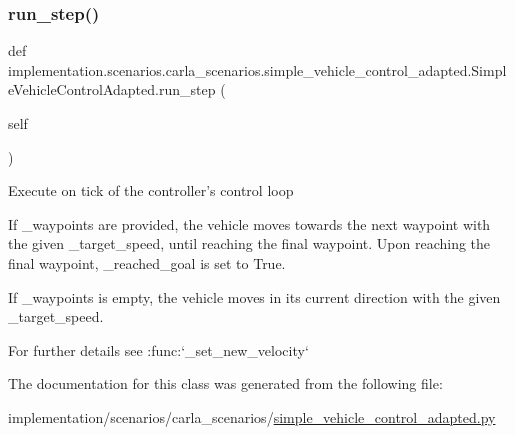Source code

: \subsubsection{\texorpdfstring{run\+\_\+step()}{run\_step()}}
{\footnotesize\ttfamily def implementation.\+scenarios.\+carla\+\_\+scenarios.\+simple\+\_\+vehicle\+\_\+control\+\_\+adapted.\+Simple\+Vehicle\+Control\+Adapted.\+run\+\_\+step (\begin{DoxyParamCaption}\item[{}]{self }\end{DoxyParamCaption})}

\begin{DoxyVerb}Execute on tick of the controller's control loop

If _waypoints are provided, the vehicle moves towards the next waypoint
with the given _target_speed, until reaching the final waypoint. Upon reaching
the final waypoint, _reached_goal is set to True.

If _waypoints is empty, the vehicle moves in its current direction with
the given _target_speed.

For further details see :func:`_set_new_velocity`
\end{DoxyVerb}
 

The documentation for this class was generated from the following file\+:\begin{DoxyCompactItemize}
\item 
implementation/scenarios/carla\+\_\+scenarios/\hyperlink{simple__vehicle__control__adapted_8py}{simple\+\_\+vehicle\+\_\+control\+\_\+adapted.\+py}\end{DoxyCompactItemize}

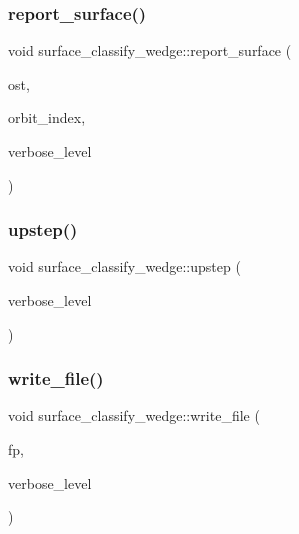 \subsubsection{\texorpdfstring{report\+\_\+surface()}{report\_surface()}}
{\footnotesize\ttfamily void surface\+\_\+classify\+\_\+wedge\+::report\+\_\+surface (\begin{DoxyParamCaption}\item[{ostream \&}]{ost,  }\item[{\mbox{\hyperlink{galois_8h_a09fddde158a3a20bd2dcadb609de11dc}{I\+NT}}}]{orbit\+\_\+index,  }\item[{\mbox{\hyperlink{galois_8h_a09fddde158a3a20bd2dcadb609de11dc}{I\+NT}}}]{verbose\+\_\+level }\end{DoxyParamCaption})}

\mbox{\label{classsurface__classify__wedge_a917a77e18ede81788ba0550d3f55f639}} 
\subsubsection{\texorpdfstring{upstep()}{upstep()}}
{\footnotesize\ttfamily void surface\+\_\+classify\+\_\+wedge\+::upstep (\begin{DoxyParamCaption}\item[{\mbox{\hyperlink{galois_8h_a09fddde158a3a20bd2dcadb609de11dc}{I\+NT}}}]{verbose\+\_\+level }\end{DoxyParamCaption})}

\mbox{\label{classsurface__classify__wedge_ad159c83c84f17e92c52fafeea5e57ce4}} 
\subsubsection{\texorpdfstring{write\+\_\+file()}{write\_file()}}
{\footnotesize\ttfamily void surface\+\_\+classify\+\_\+wedge\+::write\+\_\+file (\begin{DoxyParamCaption}\item[{ofstream \&}]{fp,  }\item[{\mbox{\hyperlink{galois_8h_a09fddde158a3a20bd2dcadb609de11dc}{I\+NT}}}]{verbose\+\_\+level }\end{DoxyParamCaption})}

#### [Instructions to follow]
Copy out the full material exactly. Pictures should not appear in it.

#### [Answer for this exercise]
Source code

: \subsubsection{\texorpdfstring{run\+\_\+step()}{run\_step()}}
{\footnotesize\ttfamily def implementation.\+scenarios.\+carla\+\_\+scenarios.\+simple\+\_\+vehicle\+\_\+control\+\_\+adapted.\+Simple\+Vehicle\+Control\+Adapted.\+run\+\_\+step (\begin{DoxyParamCaption}\item[{}]{self }\end{DoxyParamCaption})}

\begin{DoxyVerb}Execute on tick of the controller's control loop

If _waypoints are provided, the vehicle moves towards the next waypoint
with the given _target_speed, until reaching the final waypoint. Upon reaching
the final waypoint, _reached_goal is set to True.

If _waypoints is empty, the vehicle moves in its current direction with
the given _target_speed.

For further details see :func:`_set_new_velocity`
\end{DoxyVerb}
 

The documentation for this class was generated from the following file\+:\begin{DoxyCompactItemize}
\item 
implementation/scenarios/carla\+\_\+scenarios/\hyperlink{simple__vehicle__control__adapted_8py}{simple\+\_\+vehicle\+\_\+control\+\_\+adapted.\+py}\end{DoxyCompactItemize}

 \subsubsection{\texorpdfstring{report\+\_\+surface()}{report\_surface()}}
{\footnotesize\ttfamily void surface\+\_\+classify\+\_\+wedge\+::report\+\_\+surface (\begin{DoxyParamCaption}\item[{ostream \&}]{ost,  }\item[{\mbox{\hyperlink{galois_8h_a09fddde158a3a20bd2dcadb609de11dc}{I\+NT}}}]{orbit\+\_\+index,  }\item[{\mbox{\hyperlink{galois_8h_a09fddde158a3a20bd2dcadb609de11dc}{I\+NT}}}]{verbose\+\_\+level }\end{DoxyParamCaption})}

\mbox{\label{classsurface__classify__wedge_a917a77e18ede81788ba0550d3f55f639}} 
\subsubsection{\texorpdfstring{upstep()}{upstep()}}
{\footnotesize\ttfamily void surface\+\_\+classify\+\_\+wedge\+::upstep (\begin{DoxyParamCaption}\item[{\mbox{\hyperlink{galois_8h_a09fddde158a3a20bd2dcadb609de11dc}{I\+NT}}}]{verbose\+\_\+level }\end{DoxyParamCaption})}

\mbox{\label{classsurface__classify__wedge_ad159c83c84f17e92c52fafeea5e57ce4}} 
\subsubsection{\texorpdfstring{write\+\_\+file()}{write\_file()}}
{\footnotesize\ttfamily void surface\+\_\+classify\+\_\+wedge\+::write\+\_\+file (\begin{DoxyParamCaption}\item[{ofstream \&}]{fp,  }\item[{\mbox{\hyperlink{galois_8h_a09fddde158a3a20bd2dcadb609de11dc}{I\+NT}}}]{verbose\+\_\+level }\end{DoxyParamCaption})}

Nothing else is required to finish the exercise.